-- Input data follows --

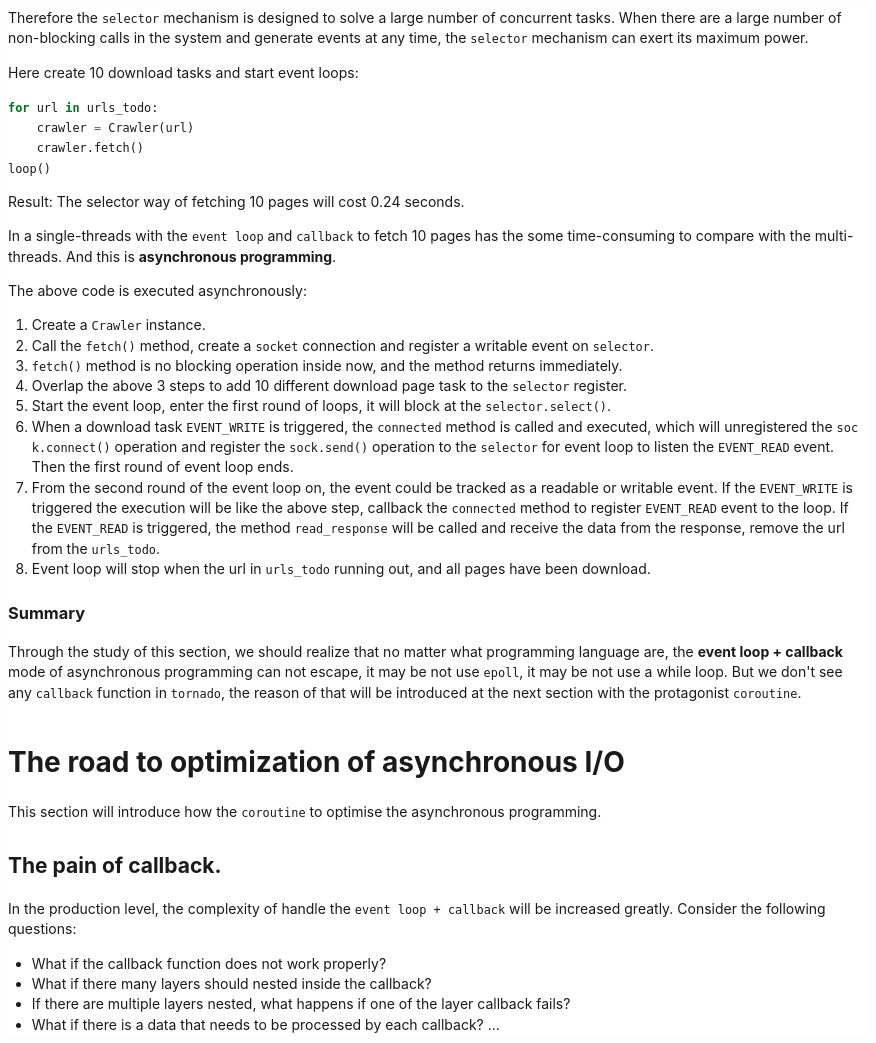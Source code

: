 Therefore the `selector` mechanism is designed to solve a large number of concurrent tasks. When there are a large number of non-blocking calls in the system and generate events at any time, the `selector` mechanism can exert its maximum power.

Here create 10 download tasks and start event loops:
```python
for url in urls_todo:
    crawler = Crawler(url)
    crawler.fetch()
loop()
```
Result: The selector way of fetching 10 pages will cost 0.24 seconds. 

In a single-threads with the `event loop` and `callback` to fetch 10 pages has the some time-consuming to compare with the multi-threads. And this is **asynchronous programming**.

The above code is executed asynchronously:

1. Create a `Crawler` instance.
2. Call the `fetch()` method, create a `socket` connection and register a writable event on `selector`.
3. `fetch()` method is no blocking operation inside now, and the method returns immediately.
4. Overlap the above 3 steps to add 10 different download page task to the `selector` register.
5. Start the event loop, enter the first round of loops, it will block at the `selector.select()`.
6. When a download task `EVENT_WRITE` is triggered, the `connected` method is called and executed, which will unregistered the `sock.connect()` operation and register the `sock.send()` operation to the `selector` for event loop to listen the `EVENT_READ` event. Then the first round of event loop ends.
7. From the second round of the event loop on, the event could be tracked as a readable or writable event. If the `EVENT_WRITE` is triggered the execution will be like the above step, callback the `connected` method to register `EVENT_READ` event to the loop. If the `EVENT_READ` is triggered, the method `read_response` will be called and receive the data from the response, remove the url from the `urls_todo`.
8. Event loop will stop when the url in `urls_todo` running out, and all pages have been download.

### Summary

Through the study of this section, we should realize that no matter what programming language are, the **event loop + callback** mode of asynchronous programming can not escape, it may be not use `epoll`, it may be not use a while loop. But we don't see any `callback` function in `tornado`, the reason of that will be introduced at the next section with the protagonist `coroutine`.

# The road to optimization of asynchronous I/O

This section will introduce how the `coroutine` to optimise the asynchronous programming. 

## The pain of callback.

In the production level, the complexity of handle the `event loop + callback` will be increased greatly. Consider the following questions:
* What if the callback function does not work properly?
* What if there many layers should nested inside the callback?
* If there are multiple layers nested, what happens if one of the layer callback fails?
* What if there is a data that needs to be processed by each callback?
...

-- Input data concluded --

• Exercise objective:
The lines above from the one with "Result: The selector" through the one with "In the production" are to be duplicated exactly, ends included, with nothing added.

• Answer to this problem:
Result: The selector way of fetching 10 pages will cost 0.24 seconds. 

In a single-threads with the `event loop` and `callback` to fetch 10 pages has the some time-consuming to compare with the multi-threads. And this is **asynchronous programming**.

The above code is executed asynchronously:

1. Create a `Crawler` instance.
2. Call the `fetch()` method, create a `socket` connection and register a writable event on `selector`.
3. `fetch()` method is no blocking operation inside now, and the method returns immediately.
4. Overlap the above 3 steps to add 10 different download page task to the `selector` register.
5. Start the event loop, enter the first round of loops, it will block at the `selector.select()`.
6. When a download task `EVENT_WRITE` is triggered, the `connected` method is called and executed, which will unregistered the `sock.connect()` operation and register the `sock.send()` operation to the `selector` for event loop to listen the `EVENT_READ` event. Then the first round of event loop ends.
7. From the second round of the event loop on, the event could be tracked as a readable or writable event. If the `EVENT_WRITE` is triggered the execution will be like the above step, callback the `connected` method to register `EVENT_READ` event to the loop. If the `EVENT_READ` is triggered, the method `read_response` will be called and receive the data from the response, remove the url from the `urls_todo`.
8. Event loop will stop when the url in `urls_todo` running out, and all pages have been download.

### Summary

Through the study of this section, we should realize that no matter what programming language are, the **event loop + callback** mode of asynchronous programming can not escape, it may be not use `epoll`, it may be not use a while loop. But we don't see any `callback` function in `tornado`, the reason of that will be introduced at the next section with the protagonist `coroutine`.

# The road to optimization of asynchronous I/O

This section will introduce how the `coroutine` to optimise the asynchronous programming. 

## The pain of callback.

In the production level, the complexity of handle the `event loop + callback` will be increased greatly. Consider the following questions:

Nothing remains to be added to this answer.